- **Entries provided**:
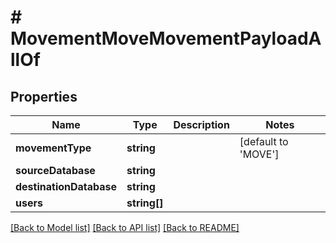 # # MovementMoveMovementPayloadAllOf

## Properties

Name | Type | Description | Notes
------------ | ------------- | ------------- | -------------
**movementType** | **string** |  | [default to 'MOVE']
**sourceDatabase** | **string** |  | 
**destinationDatabase** | **string** |  | 
**users** | **string[]** |  | 

[[Back to Model list]](../../README.md#documentation-for-models) [[Back to API list]](../../README.md#documentation-for-api-endpoints) [[Back to README]](../../README.md)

- **Work to be completed**:
Across the records, how many lines carry the word "string"? The answer should be a number alone.

- **Answer to the exercise**:
4